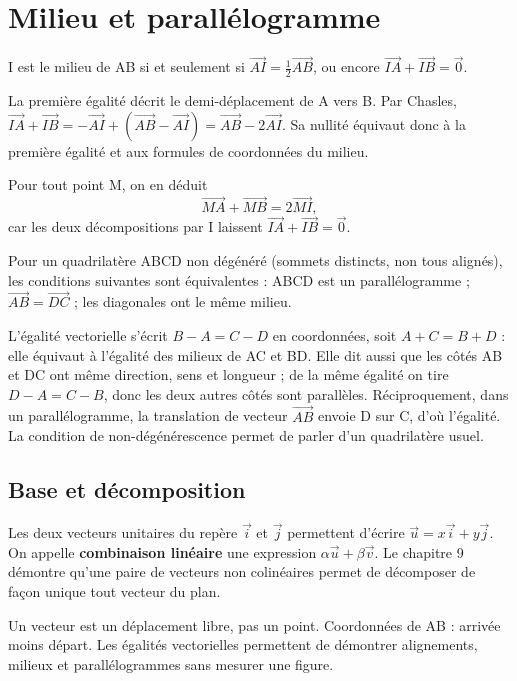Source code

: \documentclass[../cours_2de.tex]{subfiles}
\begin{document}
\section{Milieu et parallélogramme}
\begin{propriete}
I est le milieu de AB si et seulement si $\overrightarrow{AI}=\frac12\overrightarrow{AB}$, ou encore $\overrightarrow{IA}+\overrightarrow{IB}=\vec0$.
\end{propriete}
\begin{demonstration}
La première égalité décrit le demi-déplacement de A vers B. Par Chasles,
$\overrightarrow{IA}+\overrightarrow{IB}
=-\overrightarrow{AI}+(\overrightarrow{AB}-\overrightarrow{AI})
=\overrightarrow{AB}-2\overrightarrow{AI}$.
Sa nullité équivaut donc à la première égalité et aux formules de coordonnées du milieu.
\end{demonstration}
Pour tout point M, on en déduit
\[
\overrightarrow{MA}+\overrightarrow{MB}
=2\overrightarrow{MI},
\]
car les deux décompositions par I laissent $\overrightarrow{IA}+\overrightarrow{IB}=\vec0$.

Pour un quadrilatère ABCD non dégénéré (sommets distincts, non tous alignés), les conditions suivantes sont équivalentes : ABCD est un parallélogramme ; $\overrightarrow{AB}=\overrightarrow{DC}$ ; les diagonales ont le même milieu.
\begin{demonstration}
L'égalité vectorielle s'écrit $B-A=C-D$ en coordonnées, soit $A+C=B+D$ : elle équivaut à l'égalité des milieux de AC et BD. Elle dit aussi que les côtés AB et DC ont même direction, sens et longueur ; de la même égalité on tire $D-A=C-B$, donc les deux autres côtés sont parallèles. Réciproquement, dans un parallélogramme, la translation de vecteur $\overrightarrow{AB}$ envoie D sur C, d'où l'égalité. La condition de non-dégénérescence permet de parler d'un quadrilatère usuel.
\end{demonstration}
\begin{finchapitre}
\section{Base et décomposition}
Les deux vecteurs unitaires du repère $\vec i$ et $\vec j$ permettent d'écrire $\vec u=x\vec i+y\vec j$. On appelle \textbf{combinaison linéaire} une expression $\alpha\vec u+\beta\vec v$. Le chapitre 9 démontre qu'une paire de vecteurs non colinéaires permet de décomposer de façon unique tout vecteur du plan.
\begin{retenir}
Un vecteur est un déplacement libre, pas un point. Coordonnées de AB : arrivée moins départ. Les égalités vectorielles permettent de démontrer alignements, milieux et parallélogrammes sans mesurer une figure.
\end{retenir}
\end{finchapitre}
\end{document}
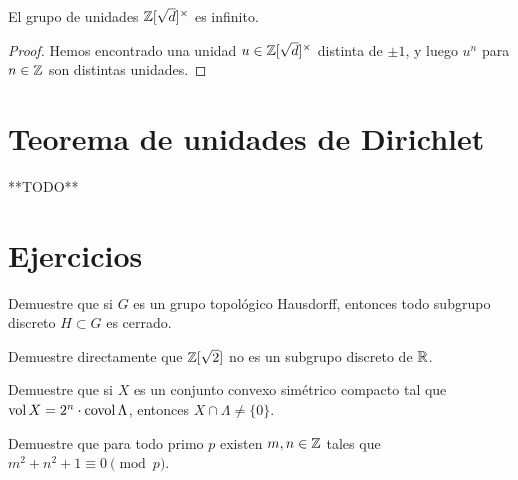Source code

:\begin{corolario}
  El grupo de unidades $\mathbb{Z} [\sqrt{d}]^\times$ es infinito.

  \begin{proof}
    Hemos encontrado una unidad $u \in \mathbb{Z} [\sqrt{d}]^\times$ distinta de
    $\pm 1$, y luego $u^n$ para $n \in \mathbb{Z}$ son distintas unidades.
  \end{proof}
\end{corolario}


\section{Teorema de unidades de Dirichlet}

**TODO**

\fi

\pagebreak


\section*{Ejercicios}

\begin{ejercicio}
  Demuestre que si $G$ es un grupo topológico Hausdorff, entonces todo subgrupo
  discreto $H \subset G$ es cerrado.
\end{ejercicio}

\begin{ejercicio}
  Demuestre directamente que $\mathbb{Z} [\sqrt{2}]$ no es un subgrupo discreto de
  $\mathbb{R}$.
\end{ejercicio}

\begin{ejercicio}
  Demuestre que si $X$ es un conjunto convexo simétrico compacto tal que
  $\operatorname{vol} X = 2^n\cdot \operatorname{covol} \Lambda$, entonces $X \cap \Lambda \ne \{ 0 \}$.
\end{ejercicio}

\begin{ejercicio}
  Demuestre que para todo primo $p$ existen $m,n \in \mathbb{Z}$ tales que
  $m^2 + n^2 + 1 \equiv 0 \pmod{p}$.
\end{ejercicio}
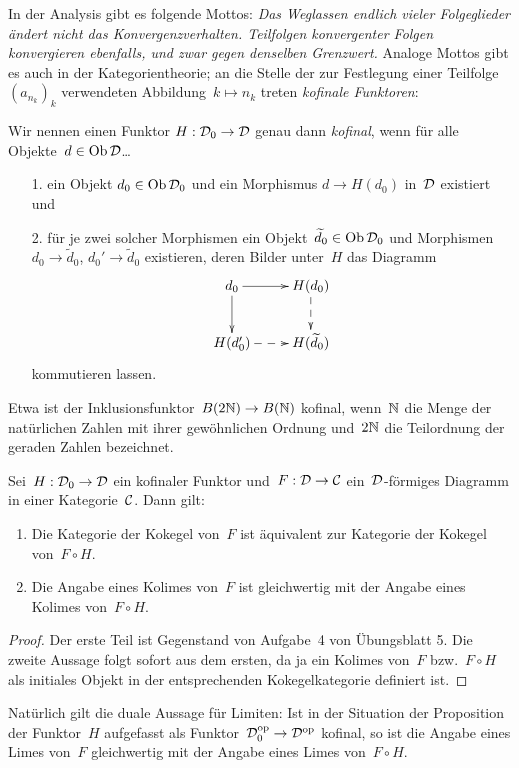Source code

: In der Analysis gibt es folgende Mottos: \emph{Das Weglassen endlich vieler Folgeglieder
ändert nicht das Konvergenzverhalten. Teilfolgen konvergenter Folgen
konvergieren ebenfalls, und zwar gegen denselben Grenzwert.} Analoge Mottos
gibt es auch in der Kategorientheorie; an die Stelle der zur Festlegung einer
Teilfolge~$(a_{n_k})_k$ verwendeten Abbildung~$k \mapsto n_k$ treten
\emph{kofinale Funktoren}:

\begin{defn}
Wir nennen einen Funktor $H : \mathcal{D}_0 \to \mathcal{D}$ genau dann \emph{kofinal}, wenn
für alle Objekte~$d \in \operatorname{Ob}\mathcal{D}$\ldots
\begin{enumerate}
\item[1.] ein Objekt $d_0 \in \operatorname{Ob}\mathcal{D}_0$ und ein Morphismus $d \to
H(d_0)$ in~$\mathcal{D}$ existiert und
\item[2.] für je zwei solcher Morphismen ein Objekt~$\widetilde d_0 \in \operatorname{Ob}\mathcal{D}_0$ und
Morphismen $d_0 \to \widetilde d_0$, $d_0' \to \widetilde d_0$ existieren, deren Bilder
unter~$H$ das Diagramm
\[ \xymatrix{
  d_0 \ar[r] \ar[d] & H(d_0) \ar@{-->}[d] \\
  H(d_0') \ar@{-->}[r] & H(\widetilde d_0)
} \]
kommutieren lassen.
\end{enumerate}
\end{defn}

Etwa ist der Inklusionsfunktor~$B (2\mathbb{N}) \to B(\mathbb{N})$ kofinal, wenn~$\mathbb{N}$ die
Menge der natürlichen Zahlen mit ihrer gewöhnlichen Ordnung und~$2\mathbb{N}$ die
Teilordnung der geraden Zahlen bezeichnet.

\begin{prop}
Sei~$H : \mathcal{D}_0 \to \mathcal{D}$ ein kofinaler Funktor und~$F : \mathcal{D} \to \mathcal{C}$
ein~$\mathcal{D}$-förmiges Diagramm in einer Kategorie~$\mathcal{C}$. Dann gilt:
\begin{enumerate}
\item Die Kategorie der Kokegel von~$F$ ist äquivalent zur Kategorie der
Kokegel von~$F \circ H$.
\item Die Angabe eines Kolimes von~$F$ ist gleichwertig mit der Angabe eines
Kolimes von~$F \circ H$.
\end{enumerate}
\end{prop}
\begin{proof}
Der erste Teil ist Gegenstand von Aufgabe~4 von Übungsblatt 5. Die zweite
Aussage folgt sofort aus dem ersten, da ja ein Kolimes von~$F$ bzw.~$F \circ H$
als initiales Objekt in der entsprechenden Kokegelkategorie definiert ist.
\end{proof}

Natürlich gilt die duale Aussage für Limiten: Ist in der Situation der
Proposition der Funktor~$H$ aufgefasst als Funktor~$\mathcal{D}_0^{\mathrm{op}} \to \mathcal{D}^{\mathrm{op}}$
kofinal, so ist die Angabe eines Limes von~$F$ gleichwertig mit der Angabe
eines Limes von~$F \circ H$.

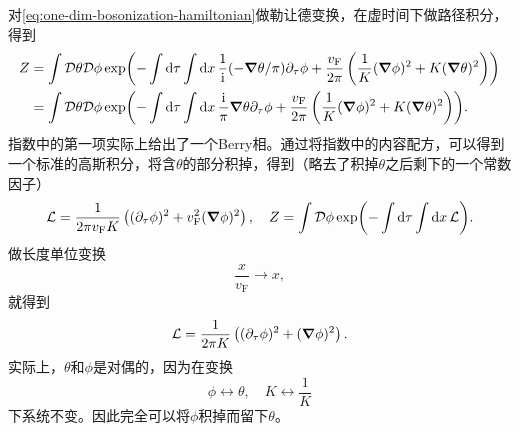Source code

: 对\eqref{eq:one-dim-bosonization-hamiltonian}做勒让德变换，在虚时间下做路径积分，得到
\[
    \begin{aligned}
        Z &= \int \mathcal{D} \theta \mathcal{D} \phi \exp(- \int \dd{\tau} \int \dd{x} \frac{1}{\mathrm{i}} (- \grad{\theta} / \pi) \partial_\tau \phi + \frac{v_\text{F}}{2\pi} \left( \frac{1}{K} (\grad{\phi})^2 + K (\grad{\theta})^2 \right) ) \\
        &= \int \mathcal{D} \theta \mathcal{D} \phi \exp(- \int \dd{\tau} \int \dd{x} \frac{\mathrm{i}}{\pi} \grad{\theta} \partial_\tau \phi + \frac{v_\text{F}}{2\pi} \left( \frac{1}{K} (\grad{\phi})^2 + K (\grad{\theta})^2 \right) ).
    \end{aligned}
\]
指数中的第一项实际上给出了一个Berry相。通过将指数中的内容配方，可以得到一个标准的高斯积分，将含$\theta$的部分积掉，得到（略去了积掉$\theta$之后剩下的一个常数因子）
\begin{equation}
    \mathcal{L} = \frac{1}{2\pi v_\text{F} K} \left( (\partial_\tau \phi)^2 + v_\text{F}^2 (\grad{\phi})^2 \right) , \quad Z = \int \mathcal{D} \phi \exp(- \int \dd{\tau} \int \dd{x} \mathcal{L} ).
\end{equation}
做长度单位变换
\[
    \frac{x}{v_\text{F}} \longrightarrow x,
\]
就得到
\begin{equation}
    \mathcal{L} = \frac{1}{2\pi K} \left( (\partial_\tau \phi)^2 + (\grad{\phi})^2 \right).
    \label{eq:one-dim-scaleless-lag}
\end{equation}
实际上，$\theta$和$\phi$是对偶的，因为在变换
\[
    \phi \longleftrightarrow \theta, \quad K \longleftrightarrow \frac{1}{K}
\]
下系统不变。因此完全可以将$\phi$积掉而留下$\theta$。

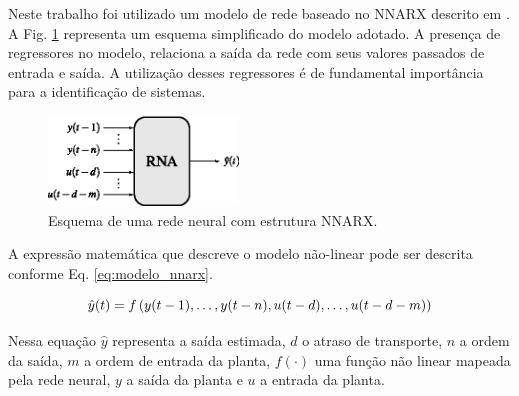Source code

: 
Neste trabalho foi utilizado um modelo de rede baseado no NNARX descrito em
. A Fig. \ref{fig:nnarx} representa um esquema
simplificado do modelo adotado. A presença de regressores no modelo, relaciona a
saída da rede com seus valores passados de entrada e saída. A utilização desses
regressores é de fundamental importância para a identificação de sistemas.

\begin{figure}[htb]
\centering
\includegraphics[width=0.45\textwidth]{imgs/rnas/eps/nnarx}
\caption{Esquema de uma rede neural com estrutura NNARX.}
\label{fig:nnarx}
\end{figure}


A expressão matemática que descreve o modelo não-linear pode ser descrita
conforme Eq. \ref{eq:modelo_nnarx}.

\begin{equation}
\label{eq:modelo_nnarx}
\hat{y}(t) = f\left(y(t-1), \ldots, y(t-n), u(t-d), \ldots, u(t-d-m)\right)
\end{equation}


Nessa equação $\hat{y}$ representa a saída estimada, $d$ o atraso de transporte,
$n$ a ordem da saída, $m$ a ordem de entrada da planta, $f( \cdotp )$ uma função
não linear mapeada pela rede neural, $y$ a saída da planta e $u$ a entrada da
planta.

____________________

Exercise details: Beginning with the first line of the records and ending with the line that contains "car les deux", reproduce every line exactly, omitting pictures and adding nothing.

Your solution:
Source code

: \documentclass[../cours_2de.tex]{subfiles}
\begin{document}
\section{Milieu et parallélogramme}
\begin{propriete}
I est le milieu de AB si et seulement si $\overrightarrow{AI}=\frac12\overrightarrow{AB}$, ou encore $\overrightarrow{IA}+\overrightarrow{IB}=\vec0$.
\end{propriete}
\begin{demonstration}
La première égalité décrit le demi-déplacement de A vers B. Par Chasles,
$\overrightarrow{IA}+\overrightarrow{IB}
=-\overrightarrow{AI}+(\overrightarrow{AB}-\overrightarrow{AI})
=\overrightarrow{AB}-2\overrightarrow{AI}$.
Sa nullité équivaut donc à la première égalité et aux formules de coordonnées du milieu.
\end{demonstration}
Pour tout point M, on en déduit
\[
\overrightarrow{MA}+\overrightarrow{MB}
=2\overrightarrow{MI},
\]
car les deux décompositions par I laissent $\overrightarrow{IA}+\overrightarrow{IB}=\vec0$.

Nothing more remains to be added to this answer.